Na peça, a AGU afirma que não pretende rediscutir a decisão ou manifestar discordância quanto a ela, mas sanar dúvidas sobre seu conteúdo. O voto do relator, ministro Luiz Fux, foi referendado de forma unânime pela corte.

"Conquanto louvável e necessária a preocupação com a situação econômica de indivíduos e famílias vulneráveis, a adoção de ‘medidas imediatas’ encontra barreiras de ordem prática de difícil superação, razão pela qual faz-se imprescindível o aclaramento do acórdão recorrido", diz a AGU.

O órgão jurídico também pede esclarecimentos sobre outros pontos da decisão judicial que, na avaliação do governo, geraram confusão. Um deles é a expressão "congêneres", no trecho em que o Supremo determina a adoção de medidas imediatas para impedir o gasto em apostas com recursos provenientes de programas sociais e assistenciais; "como o Bolsa Família, o Benefício de Prestação Continuada e congêneres".

A AGU questiona se isso significa que a decisão extrapola Bolsa Família e BPC alcança outros benefícios federais e também os programas de transferência de renda mantidos pelos estados —sobretudo diante do fato de que eles também estão autorizados a explorar a modalidade de apostas.

O governo também pediu que o STF indique se, pela decisão, os estados estão igualmente obrigados a observar as regulamentações do Ministério da Fazenda referentes à exploração comercial da modalidade loteria de aposta de quota fixa, o que inclui regras de funcionamento, fiscalização e publicidade.

Na decisão, Fux havia determinado a entrada em vigor, de forma imediata, de medidas que proíbam a publicidade e propaganda das bets que tenham crianças e adolescentes como público-alvo.

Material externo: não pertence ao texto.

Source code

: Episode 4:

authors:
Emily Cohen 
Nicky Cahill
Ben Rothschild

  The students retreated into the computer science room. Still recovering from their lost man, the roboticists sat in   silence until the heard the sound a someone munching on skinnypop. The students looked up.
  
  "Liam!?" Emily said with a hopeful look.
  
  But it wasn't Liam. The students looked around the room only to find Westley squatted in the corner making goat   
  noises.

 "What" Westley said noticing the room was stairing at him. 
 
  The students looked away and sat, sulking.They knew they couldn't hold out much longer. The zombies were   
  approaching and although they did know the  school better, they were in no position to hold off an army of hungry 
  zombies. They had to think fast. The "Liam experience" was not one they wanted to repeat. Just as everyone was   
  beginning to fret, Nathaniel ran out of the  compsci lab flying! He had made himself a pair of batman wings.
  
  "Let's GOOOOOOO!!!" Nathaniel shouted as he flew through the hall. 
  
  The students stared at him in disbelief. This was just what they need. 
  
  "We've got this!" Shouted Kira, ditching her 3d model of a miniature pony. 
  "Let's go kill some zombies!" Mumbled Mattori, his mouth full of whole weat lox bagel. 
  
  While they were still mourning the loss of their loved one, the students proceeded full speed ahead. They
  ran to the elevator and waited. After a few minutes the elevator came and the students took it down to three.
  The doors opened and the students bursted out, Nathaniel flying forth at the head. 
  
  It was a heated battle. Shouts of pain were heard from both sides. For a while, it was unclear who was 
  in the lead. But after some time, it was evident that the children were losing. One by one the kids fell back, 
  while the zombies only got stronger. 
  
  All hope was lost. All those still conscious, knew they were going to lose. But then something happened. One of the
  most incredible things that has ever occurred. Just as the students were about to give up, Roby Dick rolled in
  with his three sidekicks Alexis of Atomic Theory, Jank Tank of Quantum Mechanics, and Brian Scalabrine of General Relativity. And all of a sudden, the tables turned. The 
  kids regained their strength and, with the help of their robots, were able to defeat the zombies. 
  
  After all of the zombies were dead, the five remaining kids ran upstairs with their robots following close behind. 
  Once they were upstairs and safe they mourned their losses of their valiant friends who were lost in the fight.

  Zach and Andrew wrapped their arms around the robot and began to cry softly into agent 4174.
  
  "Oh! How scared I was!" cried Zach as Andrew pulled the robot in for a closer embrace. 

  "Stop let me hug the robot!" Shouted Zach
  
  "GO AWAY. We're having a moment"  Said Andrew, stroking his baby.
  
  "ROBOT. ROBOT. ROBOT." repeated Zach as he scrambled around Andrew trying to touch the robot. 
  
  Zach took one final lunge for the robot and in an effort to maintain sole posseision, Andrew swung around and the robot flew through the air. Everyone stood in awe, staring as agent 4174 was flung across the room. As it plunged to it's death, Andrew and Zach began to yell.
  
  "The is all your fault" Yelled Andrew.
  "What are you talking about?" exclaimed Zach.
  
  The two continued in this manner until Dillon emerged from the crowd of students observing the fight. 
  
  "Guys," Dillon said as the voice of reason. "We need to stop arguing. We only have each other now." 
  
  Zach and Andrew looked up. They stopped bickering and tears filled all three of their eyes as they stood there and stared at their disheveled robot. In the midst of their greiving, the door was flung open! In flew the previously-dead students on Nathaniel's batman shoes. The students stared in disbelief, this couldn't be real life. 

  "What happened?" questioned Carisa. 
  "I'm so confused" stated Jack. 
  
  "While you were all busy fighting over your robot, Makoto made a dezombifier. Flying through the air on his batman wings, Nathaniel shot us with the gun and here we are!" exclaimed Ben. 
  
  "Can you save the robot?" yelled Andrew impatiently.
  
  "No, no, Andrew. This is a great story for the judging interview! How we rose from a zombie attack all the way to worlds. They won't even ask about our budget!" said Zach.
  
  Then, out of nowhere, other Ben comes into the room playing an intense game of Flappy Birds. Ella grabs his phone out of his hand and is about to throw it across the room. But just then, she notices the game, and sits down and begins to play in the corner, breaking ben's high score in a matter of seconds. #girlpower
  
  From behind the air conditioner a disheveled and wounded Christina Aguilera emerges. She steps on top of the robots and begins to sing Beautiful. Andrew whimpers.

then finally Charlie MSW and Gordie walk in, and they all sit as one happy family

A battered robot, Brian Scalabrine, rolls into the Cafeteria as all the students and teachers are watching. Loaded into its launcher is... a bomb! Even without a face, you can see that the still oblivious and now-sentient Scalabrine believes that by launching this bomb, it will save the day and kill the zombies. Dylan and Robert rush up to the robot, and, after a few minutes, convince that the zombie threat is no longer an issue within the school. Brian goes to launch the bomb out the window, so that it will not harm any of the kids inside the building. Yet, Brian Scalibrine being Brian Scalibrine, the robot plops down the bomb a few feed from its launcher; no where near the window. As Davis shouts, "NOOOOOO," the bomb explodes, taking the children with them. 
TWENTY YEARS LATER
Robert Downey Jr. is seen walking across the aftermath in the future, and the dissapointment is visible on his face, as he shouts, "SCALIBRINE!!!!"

A decisão foi submetida à apreciação do colegiado em 14 de novembro e foi referendada pelos outros dez magistrados.

"Verifica-se que o atual cenário de evidente proteção insuficiente, com efeitos imediatos deletérios, sobretudo em crianças, adolescentes e nos orçamentos familiares de beneficiários de programas assistenciais, configura manifesto 'periculum in mora' (perigo na demora), que deve ser afastado de imediato", disse o ministro na ocasião.

O tema é discutido em uma ação da Confederação Nacional do Comércio (CNC). A entidade questiona a constitucionalidade da lei aprovada pelo Congresso Nacional em 2023 que regulamenta as casas de apostas esportivas, com o argumento de que a legislação não consegue proteger as famílias do risco de prejuízos financeiros das apostas.

Educação financeira

Considerado um dos pais do Bolsa Família, o economista Ricardo Paes de Barros afirma à Folha que a maior penetração das apostas esportivas, chamadas bets, não é um problema apenas das famílias mais pobres, mas de toda a sociedade brasileira.

Segundo ele, tutelar os beneficiários do programa social e suas escolhas de consumo não vai resolver o problema, que só terá solução com regulação mais robusta das apostas para limitar sua propaganda e ações de educação financeira para a população.

"A gente está dando para os pobres brasileiros a liberdade deles escolherem com o que eles querem gastar. E eu acho que isso deve ser a maneira correta de fazer as coisas", diz Paes de Barros.

"Em vez de cercear as alternativas do pobre e focar no que o cara pode ou não pode fazer com o dinheiro dele, eu trataria disso [regulação das apostas]. O Brasil precisa saber se isso pode ou não pode, ou quais são os limites dessa coisa", acrescenta.

O economista sugere que a educação financeira se torne condicionalidade para beneficiários de programas sociais do governo.